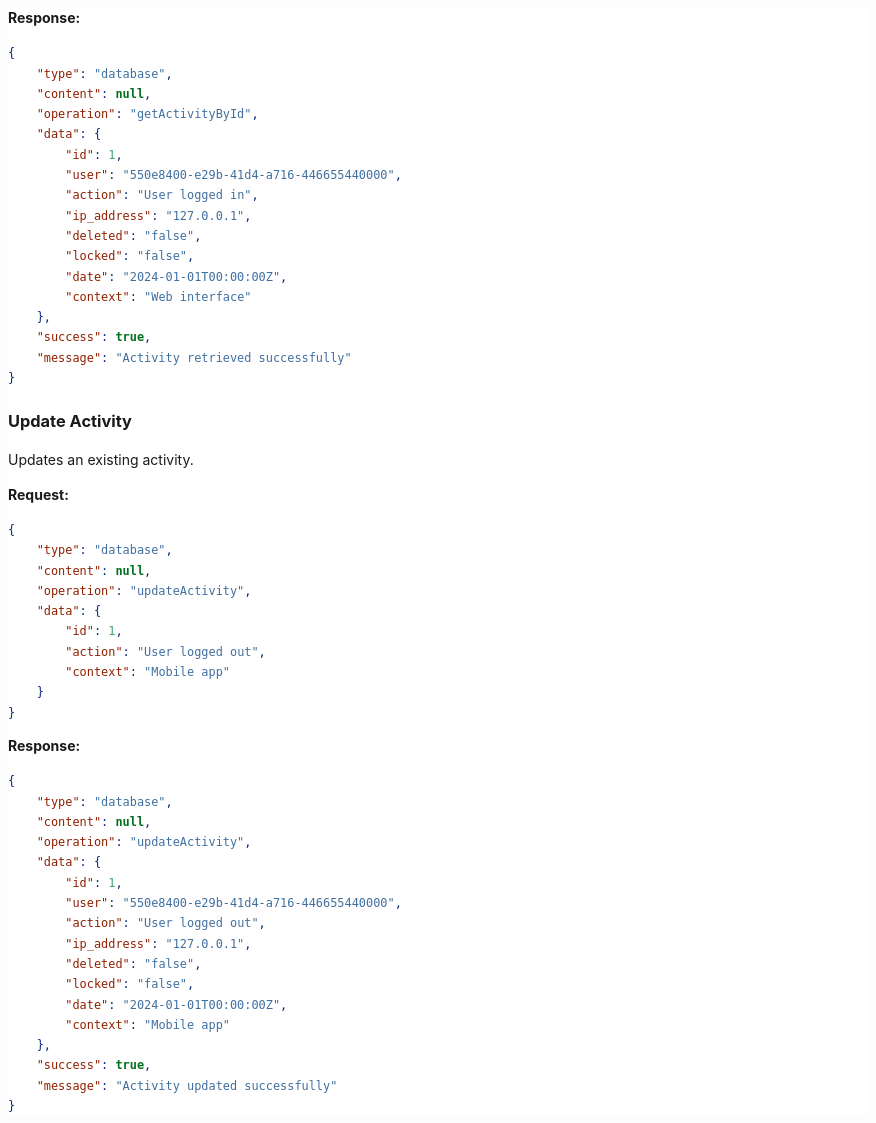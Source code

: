 **Response:**
```json
{
    "type": "database",
    "content": null,
    "operation": "getActivityById",
    "data": {
        "id": 1,
        "user": "550e8400-e29b-41d4-a716-446655440000",
        "action": "User logged in",
        "ip_address": "127.0.0.1",
        "deleted": "false",
        "locked": "false",
        "date": "2024-01-01T00:00:00Z",
        "context": "Web interface"
    },
    "success": true,
    "message": "Activity retrieved successfully"
}
```

### Update Activity
Updates an existing activity.

**Request:**
```json
{
    "type": "database",
    "content": null,
    "operation": "updateActivity",
    "data": {
        "id": 1,
        "action": "User logged out",
        "context": "Mobile app"
    }
}
```

**Response:**
```json
{
    "type": "database",
    "content": null,
    "operation": "updateActivity",
    "data": {
        "id": 1,
        "user": "550e8400-e29b-41d4-a716-446655440000",
        "action": "User logged out",
        "ip_address": "127.0.0.1",
        "deleted": "false",
        "locked": "false",
        "date": "2024-01-01T00:00:00Z",
        "context": "Mobile app"
    },
    "success": true,
    "message": "Activity updated successfully"
}
```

——————————

* **PROBLEM TO WORK ON**
Set down every record once more, word for word, without pictures.

* **TASK RESPONSE**
Source code

: **Response:**
```json
{
    "type": "database",
    "content": null,
    "operation": "getActivityById",
    "data": {
        "id": 1,
        "user": "550e8400-e29b-41d4-a716-446655440000",
        "action": "User logged in",
        "ip_address": "127.0.0.1",
        "deleted": "false",
        "locked": "false",
        "date": "2024-01-01T00:00:00Z",
        "context": "Web interface"
    },
    "success": true,
    "message": "Activity retrieved successfully"
}
```

### Update Activity
Updates an existing activity.

**Request:**
```json
{
    "type": "database",
    "content": null,
    "operation": "updateActivity",
    "data": {
        "id": 1,
        "action": "User logged out",
        "context": "Mobile app"
    }
}
```

**Response:**
```json
{
    "type": "database",
    "content": null,
    "operation": "updateActivity",
    "data": {
        "id": 1,
        "user": "550e8400-e29b-41d4-a716-446655440000",
        "action": "User logged out",
        "ip_address": "127.0.0.1",
        "deleted": "false",
        "locked": "false",
        "date": "2024-01-01T00:00:00Z",
        "context": "Mobile app"
    },
    "success": true,
    "message": "Activity updated successfully"
}
```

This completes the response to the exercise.